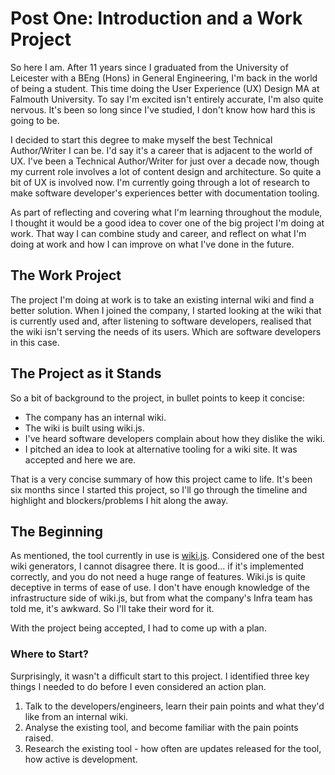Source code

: # Post One: Introduction and a Work Project

So here I am. After 11 years since I graduated from the University of Leicester with a BEng (Hons) in General Engineering, I'm back in the world of being a student. This time doing the User Experience (UX) Design MA at Falmouth University. To say I'm excited isn't entirely accurate, I'm also quite nervous. It's been so long since I've studied, I don't know how hard this is going to be.

I decided to start this degree to make myself the best Technical Author/Writer I can be. I'd say it's a career that is adjacent to the world of UX. I've been a Technical Author/Writer for just over a decade now, though my current role involves a lot of content design and architecture. So quite a bit of UX is involved now. I'm currently going through a lot of research to make software developer's experiences better with documentation tooling.

As part of reflecting and covering what I'm learning throughout the module, I thought it would be a good idea to cover one of the big project I'm doing at work. That way I can combine study and career, and reflect on what I'm doing at work and how I can improve on what I've done in the future.


## The Work Project

The project I'm doing at work is to take an existing internal wiki and find a better solution. When I joined the company, I started looking at the wiki that is currently used and, after listening to software developers, realised that the wiki isn't serving the needs of its users. Which are software developers in this case.









## The Project as it Stands

So a bit of background to the project, in bullet points to keep it concise: 

- The company has an internal wiki.
- The wiki is built using wiki.js.
- I've heard software developers complain about how they dislike the wiki.
- I pitched an idea to look at alternative tooling for a wiki site. It was accepted and here we are. 

That is a very concise summary of how this project came to life. It's been six months since I started this project, so I'll go through the timeline and highlight and blockers/problems I hit along the away.

## The Beginning

As mentioned, the tool currently in use is [wiki.js](https://js.wiki/). Considered one of the best wiki generators, I cannot disagree there. It is good... if it's implemented correctly, and you do not need a huge range of features. Wiki.js is quite deceptive in terms of ease of use. I don't have enough knowledge of the infrastructure side of wiki.js, but from what the company's Infra team has told me, it's awkward. So I'll take their word for it. 

With the project being accepted, I had to come up with a plan.

### Where to Start?

Surprisingly, it wasn't a difficult start to this project. I identified three key things I needed to do before I even considered an action plan.

1. Talk to the developers/engineers, learn their pain points and what they'd like from an internal wiki.
2. Analyse the existing tool, and become familiar with the pain points raised.
3. Research the existing tool - how often are updates released for the tool, how active is development.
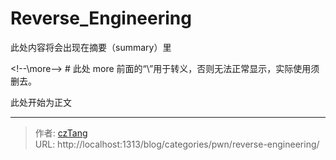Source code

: # Reverse_Engineering


此处内容将会出现在摘要（summary）里

&lt;!--\more--&gt; # 此处 more 前面的“\”用于转义，否则无法正常显示，实际使用须删去。

此处开始为正文

---

> 作者: [czTang](https://github.com/czTangt)  
> URL: http://localhost:1313/blog/categories/pwn/reverse-engineering/  

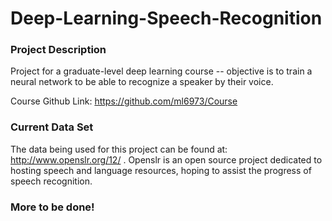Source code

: Deep-Learning-Speech-Recognition
================================

### Project Description ###

Project for a graduate-level deep learning course -- objective is to train a neural network to be able to recognize a speaker by their voice.

Course Github Link: https://github.com/ml6973/Course

### Current Data Set ###

The data being used for this project can be found at: http://www.openslr.org/12/ . Openslr is an open source project dedicated to hosting speech and language resources, hoping to assist the progress of speech recognition.

### More to be done! ###
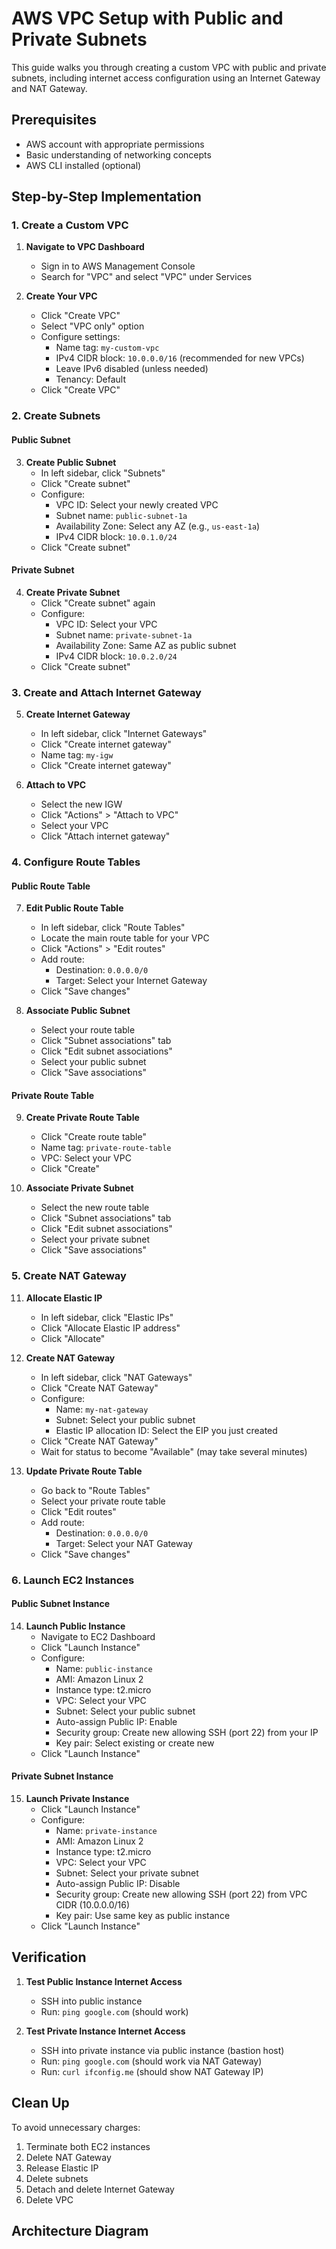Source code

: # AWS VPC Setup with Public and Private Subnets

This guide walks you through creating a custom VPC with public and private subnets, including internet access configuration using an Internet Gateway and NAT Gateway.

## Prerequisites

- AWS account with appropriate permissions
- Basic understanding of networking concepts
- AWS CLI installed (optional)

## Step-by-Step Implementation

### 1. Create a Custom VPC

1. **Navigate to VPC Dashboard**
   - Sign in to AWS Management Console
   - Search for "VPC" and select "VPC" under Services

2. **Create Your VPC**
   - Click "Create VPC"
   - Select "VPC only" option
   - Configure settings:
     - Name tag: `my-custom-vpc`
     - IPv4 CIDR block: `10.0.0.0/16` (recommended for new VPCs)
     - Leave IPv6 disabled (unless needed)
     - Tenancy: Default
   - Click "Create VPC"

### 2. Create Subnets

#### Public Subnet
3. **Create Public Subnet**
   - In left sidebar, click "Subnets"
   - Click "Create subnet"
   - Configure:
     - VPC ID: Select your newly created VPC
     - Subnet name: `public-subnet-1a`
     - Availability Zone: Select any AZ (e.g., `us-east-1a`)
     - IPv4 CIDR block: `10.0.1.0/24`
   - Click "Create subnet"

#### Private Subnet
4. **Create Private Subnet**
   - Click "Create subnet" again
   - Configure:
     - VPC ID: Select your VPC
     - Subnet name: `private-subnet-1a`
     - Availability Zone: Same AZ as public subnet
     - IPv4 CIDR block: `10.0.2.0/24`
   - Click "Create subnet"

### 3. Create and Attach Internet Gateway

5. **Create Internet Gateway**
   - In left sidebar, click "Internet Gateways"
   - Click "Create internet gateway"
   - Name tag: `my-igw`
   - Click "Create internet gateway"

6. **Attach to VPC**
   - Select the new IGW
   - Click "Actions" > "Attach to VPC"
   - Select your VPC
   - Click "Attach internet gateway"

### 4. Configure Route Tables

#### Public Route Table
7. **Edit Public Route Table**
   - In left sidebar, click "Route Tables"
   - Locate the main route table for your VPC
   - Click "Actions" > "Edit routes"
   - Add route:
     - Destination: `0.0.0.0/0`
     - Target: Select your Internet Gateway
   - Click "Save changes"

8. **Associate Public Subnet**
   - Select your route table
   - Click "Subnet associations" tab
   - Click "Edit subnet associations"
   - Select your public subnet
   - Click "Save associations"

#### Private Route Table
9. **Create Private Route Table**
   - Click "Create route table"
   - Name tag: `private-route-table`
   - VPC: Select your VPC
   - Click "Create"

10. **Associate Private Subnet**
    - Select the new route table
    - Click "Subnet associations" tab
    - Click "Edit subnet associations"
    - Select your private subnet
    - Click "Save associations"

### 5. Create NAT Gateway

11. **Allocate Elastic IP**
    - In left sidebar, click "Elastic IPs"
    - Click "Allocate Elastic IP address"
    - Click "Allocate"

12. **Create NAT Gateway**
    - In left sidebar, click "NAT Gateways"
    - Click "Create NAT Gateway"
    - Configure:
      - Name: `my-nat-gateway`
      - Subnet: Select your public subnet
      - Elastic IP allocation ID: Select the EIP you just created
    - Click "Create NAT Gateway"
    - Wait for status to become "Available" (may take several minutes)

13. **Update Private Route Table**
    - Go back to "Route Tables"
    - Select your private route table
    - Click "Edit routes"
    - Add route:
      - Destination: `0.0.0.0/0`
      - Target: Select your NAT Gateway
    - Click "Save changes"

### 6. Launch EC2 Instances

#### Public Subnet Instance
14. **Launch Public Instance**
    - Navigate to EC2 Dashboard
    - Click "Launch Instance"
    - Configure:
      - Name: `public-instance`
      - AMI: Amazon Linux 2
      - Instance type: t2.micro
      - VPC: Select your VPC
      - Subnet: Select your public subnet
      - Auto-assign Public IP: Enable
      - Security group: Create new allowing SSH (port 22) from your IP
      - Key pair: Select existing or create new
    - Click "Launch Instance"

#### Private Subnet Instance
15. **Launch Private Instance**
    - Click "Launch Instance"
    - Configure:
      - Name: `private-instance`
      - AMI: Amazon Linux 2
      - Instance type: t2.micro
      - VPC: Select your VPC
      - Subnet: Select your private subnet
      - Auto-assign Public IP: Disable
      - Security group: Create new allowing SSH (port 22) from VPC CIDR (10.0.0.0/16)
      - Key pair: Use same key as public instance
    - Click "Launch Instance"

## Verification

1. **Test Public Instance Internet Access**
   - SSH into public instance
   - Run: `ping google.com` (should work)

2. **Test Private Instance Internet Access**
   - SSH into private instance via public instance (bastion host)
   - Run: `ping google.com` (should work via NAT Gateway)
   - Run: `curl ifconfig.me` (should show NAT Gateway IP)

## Clean Up

To avoid unnecessary charges:

1. Terminate both EC2 instances
2. Delete NAT Gateway
3. Release Elastic IP
4. Delete subnets
5. Detach and delete Internet Gateway
6. Delete VPC

## Architecture Diagram
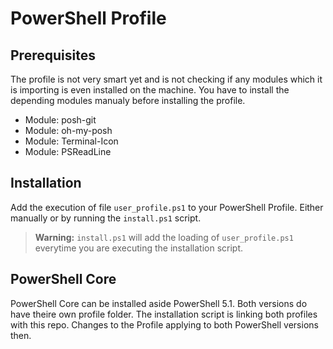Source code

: # PowerShell Profile

## Prerequisites

The profile is not very smart yet and is not checking if any modules which it is importing is even installed on the machine.
You have to install the depending modules manualy before installing the profile.

* Module: posh-git
* Module: oh-my-posh
* Module: Terminal-Icon
* Module: PSReadLine

## Installation

Add the execution of file `user_profile.ps1` to your PowerShell Profile. Either manually or by running the `install.ps1` script.

> **Warning:** `install.ps1` will add the loading of `user_profile.ps1` everytime you are executing the installation script.

## PowerShell Core

PowerShell Core can be installed aside PowerShell 5.1. Both versions do have theire own profile folder. The installation script is linking both profiles with this repo. Changes to the Profile applying to both PowerShell versions then.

****

Work to be completed: Return a word-for-word copy of the lines above from the one holding "This guide walks" through the one holding "7. **Edit Public Route Table**", with both of them included and nothing besides.

Task solution:
This guide walks you through creating a custom VPC with public and private subnets, including internet access configuration using an Internet Gateway and NAT Gateway.

## Prerequisites

- AWS account with appropriate permissions
- Basic understanding of networking concepts
- AWS CLI installed (optional)

## Step-by-Step Implementation

### 1. Create a Custom VPC

1. **Navigate to VPC Dashboard**
   - Sign in to AWS Management Console
   - Search for "VPC" and select "VPC" under Services

2. **Create Your VPC**
   - Click "Create VPC"
   - Select "VPC only" option
   - Configure settings:
     - Name tag: `my-custom-vpc`
     - IPv4 CIDR block: `10.0.0.0/16` (recommended for new VPCs)
     - Leave IPv6 disabled (unless needed)
     - Tenancy: Default
   - Click "Create VPC"

### 2. Create Subnets

#### Public Subnet
3. **Create Public Subnet**
   - In left sidebar, click "Subnets"
   - Click "Create subnet"
   - Configure:
     - VPC ID: Select your newly created VPC
     - Subnet name: `public-subnet-1a`
     - Availability Zone: Select any AZ (e.g., `us-east-1a`)
     - IPv4 CIDR block: `10.0.1.0/24`
   - Click "Create subnet"

#### Private Subnet
4. **Create Private Subnet**
   - Click "Create subnet" again
   - Configure:
     - VPC ID: Select your VPC
     - Subnet name: `private-subnet-1a`
     - Availability Zone: Same AZ as public subnet
     - IPv4 CIDR block: `10.0.2.0/24`
   - Click "Create subnet"

### 3. Create and Attach Internet Gateway

5. **Create Internet Gateway**
   - In left sidebar, click "Internet Gateways"
   - Click "Create internet gateway"
   - Name tag: `my-igw`
   - Click "Create internet gateway"

6. **Attach to VPC**
   - Select the new IGW
   - Click "Actions" > "Attach to VPC"
   - Select your VPC
   - Click "Attach internet gateway"

### 4. Configure Route Tables

#### Public Route Table
7. **Edit Public Route Table**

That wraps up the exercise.